Un’azione non così semplice. Al governo tedesco per esempio non è riuscita. Eppure il ministro dell’Economia di Berlino è un verde e neanche uno qualsiasi. È il copresidente del partito ecologista. Questo per dire che la lobby energetica sa far fronte alla politica. C’era però un punto dirimente: il governo Scholz è nuovo, non ha esperienza e manca di carisma. Quel che ci vuole in politica è soprattutto credibilità. Vuol dire semplicemente questo: i cittadini si fidano. Se il capo dell’esecutivo sa di poter contare sulla fiducia dell’opinione pubblica non vi è potentato che vi si possa opporre. Mario Draghi ha prestato credibilità personale e internazionale al suo Paese.
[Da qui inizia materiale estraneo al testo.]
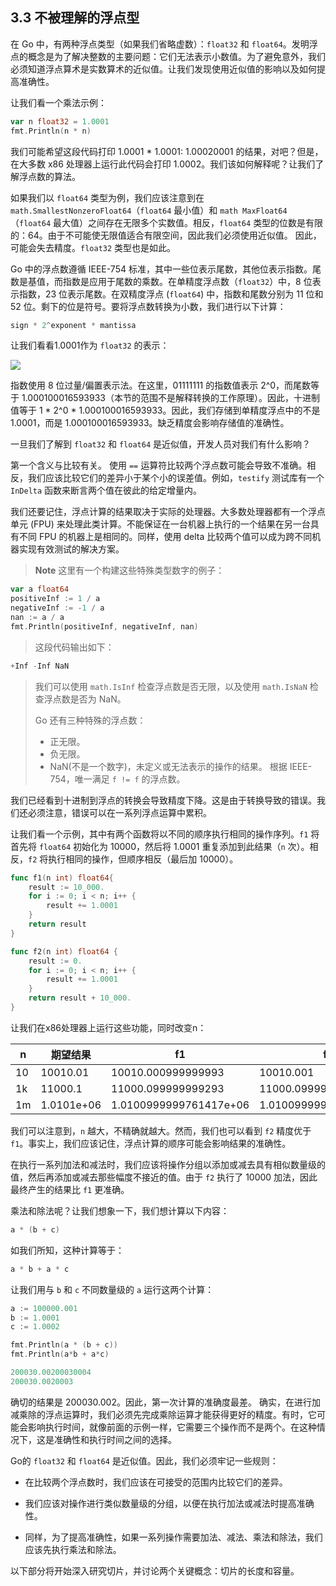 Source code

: ## 3.3 不被理解的浮点型

在 Go 中，有两种浮点类型（如果我们省略虚数）：`float32` 和 `float64`。发明浮点的概念是为了解决整数的主要问题：它们无法表示小数值。为了避免意外，我们必须知道浮点算术是实数算术的近似值。让我们发现使用近似值的影响以及如何提高准确性。 

让我们看一个乘法示例：

```go
var n float32 = 1.0001
fmt.Println(n * n)
```

我们可能希望这段代码打印 1.0001 * 1.0001: 1.00020001 的结果，对吧？但是，在大多数 x86 处理器上运行此代码会打印 1.0002。我们该如何解释呢？让我们了解浮点数的算法。

如果我们以 `float64` 类型为例，我们应该注意到在 `math.SmallestNonzeroFloat64`（`float64` 最小值）和 `math MaxFloat64`（`float64` 最大值）之间存在无限多个实数值。相反，`float64` 类型的位数是有限的：64。由于不可能使无限值适合有限空间，因此我们必须使用近似值。 因此，可能会失去精度。`float32` 类型也是如此。

Go 中的浮点数遵循 IEEE-754 标准，其中一些位表示尾数，其他位表示指数。尾数是基值，而指数是应用于尾数的乘数。在单精度浮点数（`float32`）中，8 位表示指数，23 位表示尾数。在双精度浮点 (`float64`) 中，指数和尾数分别为 11 位和 52 位。剩下的位是符号。要将浮点数转换为小数，我们进行以下计算：

```go
sign * 2^exponent * mantissa
```

让我们看看1.0001作为 `float32` 的表示：

![](https://img.exciting.net.cn/7.png)

指数使用 8 位过量/偏置表示法。在这里，01111111 的指数值表示 2^0，而尾数等于 1.000100016593933（本节的范围不是解释转换的工作原理）。因此，十进制值等于 1 * 2^0 * 1.000100016593933。因此，我们存储到单精度浮点中的不是 1.0001，而是 1.000100016593933。缺乏精度会影响存储值的准确性。

一旦我们了解到 `float32` 和 `float64` 是近似值，开发人员对我们有什么影响？

第一个含义与比较有关。 使用 `==` 运算符比较两个浮点数可能会导致不准确。相反，我们应该比较它们的差异小于某个小的误差值。例如，`testify` 测试库有一个 `InDelta` 函数来断言两个值在彼此的给定增量内。

我们还要记住，浮点计算的结果取决于实际的处理器。大多数处理器都有一个浮点单元 (FPU) 来处理此类计算。不能保证在一台机器上执行的一个结果在另一台具有不同 FPU 的机器上是相同的。同样，使用 delta 比较两个值可以成为跨不同机器实现有效测试的解决方案。

> **Note** 这里有一个构建这些特殊类型数字的例子：
```go
var a float64
positiveInf := 1 / a
negativeInf := -1 / a
nan := a / a
fmt.Println(positiveInf, negativeInf, nan)
```

> 这段代码输出如下：

```go
+Inf -Inf NaN
```

> 我们可以使用 `math.IsInf` 检查浮点数是否无限，以及使用 `math.IsNaN` 检查浮点数是否为 NaN。
>
> Go 还有三种特殊的浮点数：
> * 正无限。
> * 负无限。
> * NaN(不是一个数字)，未定义或无法表示的操作的结果。 根据 IEEE-754，唯一满足 `f != f` 的浮点数。
  
我们已经看到十进制到浮点的转换会导致精度下降。这是由于转换导致的错误。我们还必须注意，错误可以在一系列浮点运算中累积。

让我们看一个示例，其中有两个函数将以不同的顺序执行相同的操作序列。`f1` 将首先将 `float64` 初始化为 10000，然后将 1.0001 重复添加到此结果（`n` 次）。相反，`f2` 将执行相同的操作，但顺序相反（最后加 10000）。

```go
func f1(n int) float64{
    result := 10_000.
    for i := 0; i < n; i++ {
        result += 1.0001
    }
    return result
}

func f2(n int) float64 {
    result := 0.
    for i := 0; i < n; i++ {
        result += 1.0001
    }
    return result + 10_000.
}
```

让我们在x86处理器上运行这些功能，同时改变n：

| n   | 期望结果     | f1  | f2  |
|-----|----------|-----|-----|
| 10  | 10010.01 |  10010.000999999993   |10010.001     |
| 1k  | 11000.1  |11000.099999999293     |11000.099999999982     |
| 1m  |1.0101e+06          |1.0100999999761417e+06     |1.0100999999766762e+06     |

我们可以注意到，`n` 越大，不精确就越大。然而，我们也可以看到 `f2` 精度优于`f1`。事实上，我们应该记住，浮点计算的顺序可能会影响结果的准确性。

在执行一系列加法和减法时，我们应该将操作分组以添加或减去具有相似数量级的值，然后再添加或减去那些幅度不接近的值。由于 `f2` 执行了 10000 加法，因此最终产生的结果比 `f1` 更准确。

乘法和除法呢？让我们想象一下，我们想计算以下内容：

```go
a * (b + c)
```

如我们所知，这种计算等于：

```go
a * b + a * c
```

让我们用与 `b` 和 `c` 不同数量级的 `a` 运行这两个计算：

```go
a := 100000.001
b := 1.0001
c := 1.0002

fmt.Println(a * (b + c))
fmt.Println(a*b + a*c)
```

```go
200030.00200030004
200030.0020003
```

确切的结果是 200030.002。因此，第一次计算的准确度最差。 确实，在进行加减乘除的浮点运算时，我们必须先完成乘除运算才能获得更好的精度。有时，它可能会影响执行时间，就像前面的示例一样，它需要三个操作而不是两个。在这种情况下，这是准确性和执行时间之间的选择。

Go的 `float32` 和 `float64` 是近似值。因此，我们必须牢记一些规则：

* 在比较两个浮点数时，我们应该在可接受的范围内比较它们的差异。

* 我们应该对操作进行类似数量级的分组，以便在执行加法或减法时提高准确性。

* 同样，为了提高准确性，如果一系列操作需要加法、减法、乘法和除法，我们应该先执行乘法和除法。

以下部分将开始深入研究切片，并讨论两个关键概念：切片的长度和容量。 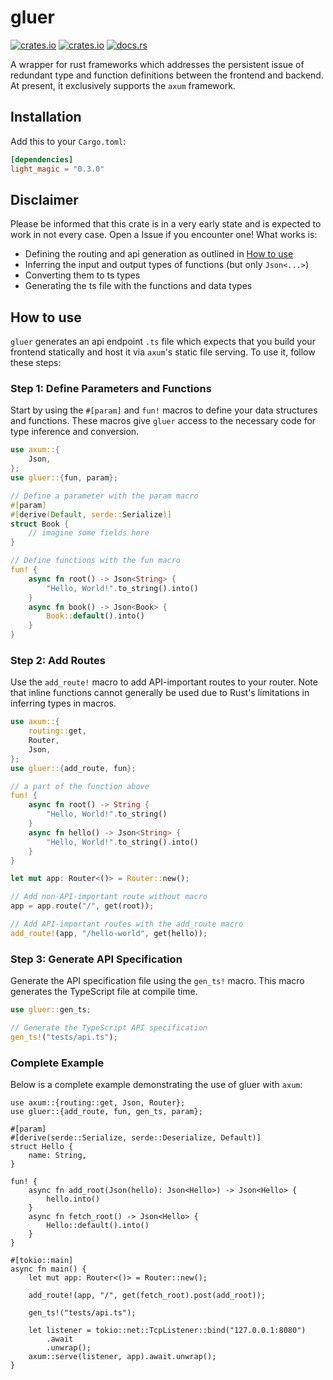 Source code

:# gluer

[![crates.io](https://img.shields.io/crates/v/gluer.svg)](https://crates.io/crates/gluer)
[![crates.io](https://img.shields.io/crates/d/gluer.svg)](https://crates.io/crates/gluer)
[![docs.rs](https://docs.rs/gluer/badge.svg)](https://docs.rs/gluer)

A wrapper for rust frameworks which addresses the persistent issue of redundant type and function definitions between the frontend and backend. At present, it exclusively supports the `axum` framework.

## Installation

Add this to your `Cargo.toml`:

```toml
[dependencies]
light_magic = "0.3.0"
```

## Disclaimer

Please be informed that this crate is in a very early state and is expected to work in not every case. Open a Issue if you encounter one! What works is:

- Defining the routing and api generation as outlined in [How to use](#how-to-use)
- Inferring the input and output types of functions (but only `Json<...>`)
- Converting them to ts types
- Generating the ts file with the functions and data types

## How to use

`gluer` generates an api endpoint `.ts` file which expects that you build your frontend statically and host it via `axum`'s static file serving. To use it, follow these steps:

### Step 1: Define Parameters and Functions

Start by using the `#[param]` and `fun!` macros to define your data structures and functions. These macros give `gluer` access to the necessary code for type inference and conversion.

```rust
use axum::{
    Json,
};
use gluer::{fun, param};

// Define a parameter with the param macro
#[param]
#[derive(Default, serde::Serialize)]
struct Book {
    // imagine some fields here
}

// Define functions with the fun macro
fun! {
    async fn root() -> Json<String> {
        "Hello, World!".to_string().into()
    }
    async fn book() -> Json<Book> {
        Book::default().into()
    }
}
```

### Step 2: Add Routes

Use the `add_route!` macro to add API-important routes to your router. Note that inline functions cannot generally be used due to Rust's limitations in inferring types in macros.

```rust
use axum::{
    routing::get,
    Router,
    Json,
};
use gluer::{add_route, fun};

// a part of the function above
fun! {
    async fn root() -> String {
        "Hello, World!".to_string()
    }
    async fn hello() -> Json<String> {
        "Hello, World!".to_string().into()
    }
}

let mut app: Router<()> = Router::new();

// Add non-API-important route without macro
app = app.route("/", get(root));

// Add API-important routes with the add_route macro
add_route!(app, "/hello-world", get(hello));
```

### Step 3: Generate API Specification

Generate the API specification file using the `gen_ts!` macro. This macro generates the TypeScript file at compile time.

```rust
use gluer::gen_ts;

// Generate the TypeScript API specification
gen_ts!("tests/api.ts");
```

### Complete Example

Below is a complete example demonstrating the use of gluer with `axum`:

```rust,no_run
use axum::{routing::get, Json, Router};
use gluer::{add_route, fun, gen_ts, param};

#[param]
#[derive(serde::Serialize, serde::Deserialize, Default)]
struct Hello {
    name: String,
}

fun! {
    async fn add_root(Json(hello): Json<Hello>) -> Json<Hello> {
        hello.into()
    }
    async fn fetch_root() -> Json<Hello> {
        Hello::default().into()
    }
}

#[tokio::main]
async fn main() {
    let mut app: Router<()> = Router::new();

    add_route!(app, "/", get(fetch_root).post(add_root));

    gen_ts!("tests/api.ts");

    let listener = tokio::net::TcpListener::bind("127.0.0.1:8080")
        .await
        .unwrap();
    axum::serve(listener, app).await.unwrap();
}
```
Il risultato è che le emergenze sono state affrontate e senza spese fuori bilancio.
Il debito è rimasto sotto controllo ed è anche diminuito per effetto della forte crescita. In un anno e mezzo all’Italia è riuscito di riacquistare certezza del proprio ruolo in Europa e nel G7. Sorge spontanea la domanda: è quindi l’esperienza Draghi un caso limite in un Paese che ha avuto 67 governi in 76 anni di vita repubblicana? L’instabilità istituzionale non aiuta l’azione di governo. A volte diventa indispensabile un surplus di credibilità. Queste elezioni hanno come tema l’efficacia operativa di chi dovrà presiedere il futuro gabinetto. Tutti hanno visto che è possibile governare bene e che anche l’Italia, se vuole, sa essere incisiva. Viene dunque meno il luogo comune di un Paese ingovernabile. Non vi sono dunque più alibi. Se non si riesce ad agire in modo efficace vuol dire che il personale politico non è all’altezza del compito che si prefigge. L’ Italia non primeggia per partecipazione politica. Solo il 10% delle persone superiori ai 14 anni si interessa attivamente della cosa pubblica. L’astensionismo di queste ultime elezioni rende evidente che il cittadino, se le cose vanno male, perde il gusto alla partecipazione democratica. Ma negli altri Paesi non è poi così diverso. Quello che invece fa la differenza è l’attenzione all’operato di governo.
Le nostre elezioni hanno a volte più un carattere folcloristico, di annunci roboanti per attirare l’attenzione mediatica. Da noi i numeri sembrano annoiare. Si guarda più ai caratteri esteriori, alle fisionomie, alle comparsate, la politica intesa come intrattenimento. E in Italia vuol dire improvvisazioni, colpi di scena e anche di genio creativo in breve commedia dell’arte. Un valore assoluto se applicato al teatro, ma limitante se traslato in politica. Ed è un equivoco che l’Italia è chiamata a chiarire. Con la firma del Trattato di Roma del 1957 la Repubblica italiana si è impegnata con i suoi partner europei e ne deve godere la fiducia. È il cosiddetto vincolo esterno. Se si è parte di una comunità occorre condividerne anche gli stili. L’ Europa di cui i partiti in campagna elettorale spesso parlano, altro non è che pratica quotidiana di azione politica. E quindi di metodo. È il «come» che fa la differenza. Se il partito promette deve indicare la copertura finanziaria. Se non lo fa è come giocare a chi la spara più grossa. Chi ha un debito deve rendere conto ai suoi creditori nazionali e internazionali. Sugli obiettivi politici i partiti possono dissentire ma su un punto devono convergere: sulla credibilità per raggiungerli.